DATA SHOWN:
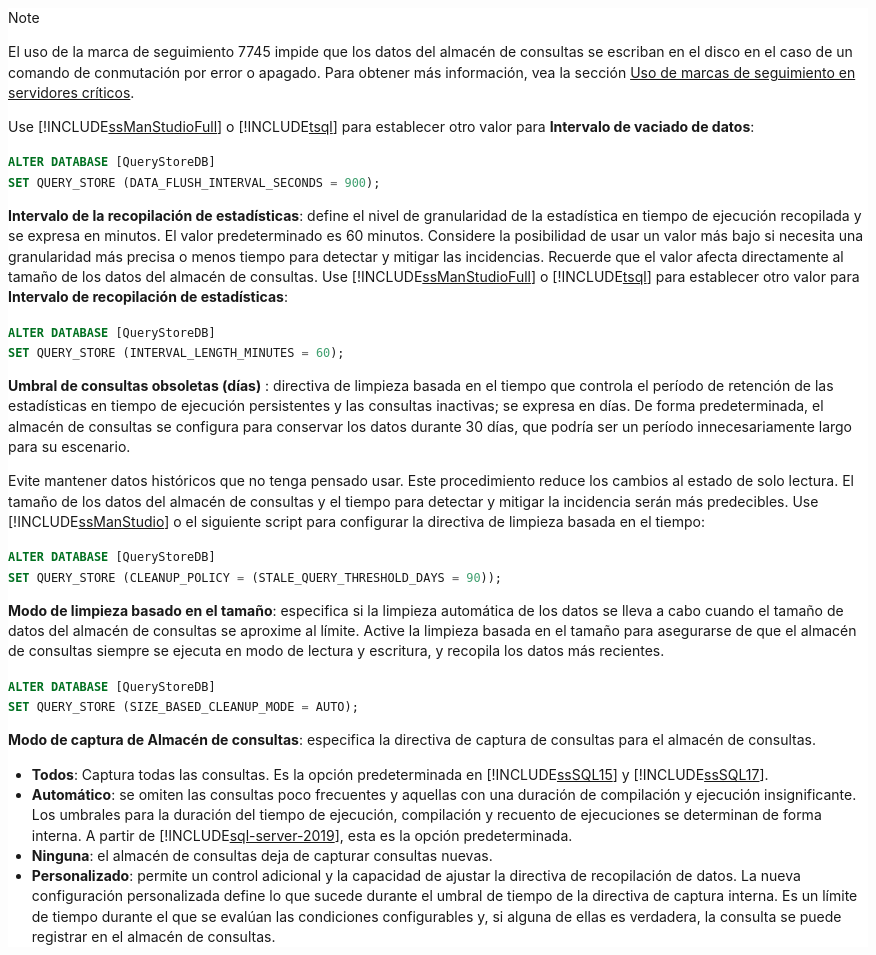 > [!NOTE]
> El uso de la marca de seguimiento 7745 impide que los datos del almacén de consultas se escriban en el disco en el caso de un comando de conmutación por error o apagado. Para obtener más información, vea la sección [Uso de marcas de seguimiento en servidores críticos](#Recovery).

Use [!INCLUDE[ssManStudioFull](../../includes/ssmanstudiofull-md.md)] o [!INCLUDE[tsql](../../includes/tsql-md.md)] para establecer otro valor para **Intervalo de vaciado de datos**:

```sql
ALTER DATABASE [QueryStoreDB]
SET QUERY_STORE (DATA_FLUSH_INTERVAL_SECONDS = 900);
```

**Intervalo de la recopilación de estadísticas**: define el nivel de granularidad de la estadística en tiempo de ejecución recopilada y se expresa en minutos. El valor predeterminado es 60 minutos. Considere la posibilidad de usar un valor más bajo si necesita una granularidad más precisa o menos tiempo para detectar y mitigar las incidencias. Recuerde que el valor afecta directamente al tamaño de los datos del almacén de consultas. Use [!INCLUDE[ssManStudioFull](../../includes/ssmanstudiofull-md.md)] o [!INCLUDE[tsql](../../includes/tsql-md.md)] para establecer otro valor para **Intervalo de recopilación de estadísticas**:

```sql
ALTER DATABASE [QueryStoreDB]
SET QUERY_STORE (INTERVAL_LENGTH_MINUTES = 60);
```

**Umbral de consultas obsoletas (días)** : directiva de limpieza basada en el tiempo que controla el período de retención de las estadísticas en tiempo de ejecución persistentes y las consultas inactivas; se expresa en días. De forma predeterminada, el almacén de consultas se configura para conservar los datos durante 30 días, que podría ser un período innecesariamente largo para su escenario.

Evite mantener datos históricos que no tenga pensado usar. Este procedimiento reduce los cambios al estado de solo lectura. El tamaño de los datos del almacén de consultas y el tiempo para detectar y mitigar la incidencia serán más predecibles. Use [!INCLUDE[ssManStudio](../../includes/ssmanstudio-md.md)] o el siguiente script para configurar la directiva de limpieza basada en el tiempo:

```sql
ALTER DATABASE [QueryStoreDB]
SET QUERY_STORE (CLEANUP_POLICY = (STALE_QUERY_THRESHOLD_DAYS = 90));
```

**Modo de limpieza basado en el tamaño**: especifica si la limpieza automática de los datos se lleva a cabo cuando el tamaño de datos del almacén de consultas se aproxime al límite. Active la limpieza basada en el tamaño para asegurarse de que el almacén de consultas siempre se ejecuta en modo de lectura y escritura, y recopila los datos más recientes.

```sql
ALTER DATABASE [QueryStoreDB]
SET QUERY_STORE (SIZE_BASED_CLEANUP_MODE = AUTO);
```

**Modo de captura de Almacén de consultas**: especifica la directiva de captura de consultas para el almacén de consultas.

- **Todos**: Captura todas las consultas. Es la opción predeterminada en [!INCLUDE[ssSQL15](../../includes/sssql15-md.md)] y [!INCLUDE[ssSQL17](../../includes/sssql17-md.md)].
- **Automático**: se omiten las consultas poco frecuentes y aquellas con una duración de compilación y ejecución insignificante. Los umbrales para la duración del tiempo de ejecución, compilación y recuento de ejecuciones se determinan de forma interna. A partir de [!INCLUDE[sql-server-2019](../../includes/sssqlv15-md.md)], esta es la opción predeterminada.
- **Ninguna**: el almacén de consultas deja de capturar consultas nuevas.
- **Personalizado**: permite un control adicional y la capacidad de ajustar la directiva de recopilación de datos. La nueva configuración personalizada define lo que sucede durante el umbral de tiempo de la directiva de captura interna. Es un límite de tiempo durante el que se evalúan las condiciones configurables y, si alguna de ellas es verdadera, la consulta se puede registrar en el almacén de consultas.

WORK TO BE COMPLETED: Copy out every line from the material above in which the word "límite" appears.

ANSWER BOX:
**Modo de limpieza basado en el tamaño**: especifica si la limpieza automática de los datos se lleva a cabo cuando el tamaño de datos del almacén de consultas se aproxime al límite. Active la limpieza basada en el tamaño para asegurarse de que el almacén de consultas siempre se ejecuta en modo de lectura y escritura, y recopila los datos más recientes.
- **Personalizado**: permite un control adicional y la capacidad de ajustar la directiva de recopilación de datos. La nueva configuración personalizada define lo que sucede durante el umbral de tiempo de la directiva de captura interna. Es un límite de tiempo durante el que se evalúan las condiciones configurables y, si alguna de ellas es verdadera, la consulta se puede registrar en el almacén de consultas.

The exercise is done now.